The wife is reading on her Kindle in the bedroom while I am playing Call of Duty: Blacks Ops on my PC with my headset on. Then, the apartment starts to shake, the ceiling fan is about to drop, and it sounds like a stampede is going by. My wife and I grew up in Central America surrounded by volcanoes. So thinking that it is a small earthquake, I start running to a door frame when I realized it is very easy to walk because the ground is not moving. Now I am a bit scared because I am thinking it might be a tornado since this is common in the Southern United States where we live. I go look out the window and there are clear skies when the shaking suddenly stops.
A minute has passed now when we realized, the sounds are coming from upstairs.
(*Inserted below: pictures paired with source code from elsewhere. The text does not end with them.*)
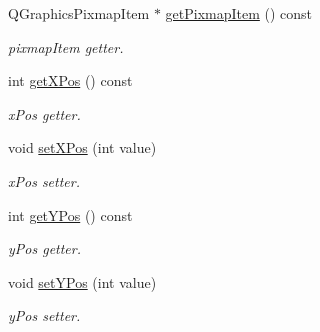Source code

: \begin{DoxyCompactItemize}
\mbox{\label{class_painter_a7a3890c8c871315a3eb88a2e170949b3}} 
Q\+Graphics\+Pixmap\+Item $\ast$ \mbox{\hyperlink{class_painter_a7a3890c8c871315a3eb88a2e170949b3}{get\+Pixmap\+Item}} () const
\begin{DoxyCompactList}\small\item\em pixmap\+Item getter. \end{DoxyCompactList}\item 
\mbox{\label{class_painter_a0c1b4dff1b51f773f145c373d5e9eef9}} 
int \mbox{\hyperlink{class_painter_a0c1b4dff1b51f773f145c373d5e9eef9}{get\+X\+Pos}} () const
\begin{DoxyCompactList}\small\item\em x\+Pos getter. \end{DoxyCompactList}\item 
\mbox{\label{class_painter_a6160fe9c0b29ea1d463d25d52b171b98}} 
void \mbox{\hyperlink{class_painter_a6160fe9c0b29ea1d463d25d52b171b98}{set\+X\+Pos}} (int value)
\begin{DoxyCompactList}\small\item\em x\+Pos setter. \end{DoxyCompactList}\item 
\mbox{\label{class_painter_aaf3dc8e9e8a4cc69a6f06d57e4168269}} 
int \mbox{\hyperlink{class_painter_aaf3dc8e9e8a4cc69a6f06d57e4168269}{get\+Y\+Pos}} () const
\begin{DoxyCompactList}\small\item\em y\+Pos getter. \end{DoxyCompactList}\item 
\mbox{\label{class_painter_a6707d7f9bd221764a08f4b5ecb859bba}} 
void \mbox{\hyperlink{class_painter_a6707d7f9bd221764a08f4b5ecb859bba}{set\+Y\+Pos}} (int value)
\begin{DoxyCompactList}\small\item\em y\+Pos setter. \end{DoxyCompactList}\end{DoxyCompactItemize}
I go up there thinking somebody went UFC on somebody else’s ass. I knock on the door, and this thin short white college kid opens the door. I asked him if he was okay because my apartment was about to come down on me. At that moment, he apologizes saying that he and his friend were playing a new Xbox 360 game where you play by moving around. Of course, he tells me this while he points to a Kinect for the Xbox 360. However, this still did not add up though, until his 300-pound friend came back from the fridge with another beer. I told they should play Call of Duty instead.
I guess the Moral of the story is that you should not invite your chubby friends to play Kinect in your upstairs apartment even though you might think they need the exercise. Rather, tell them to eat a salad every now and then! I know even McDonalds sells them now.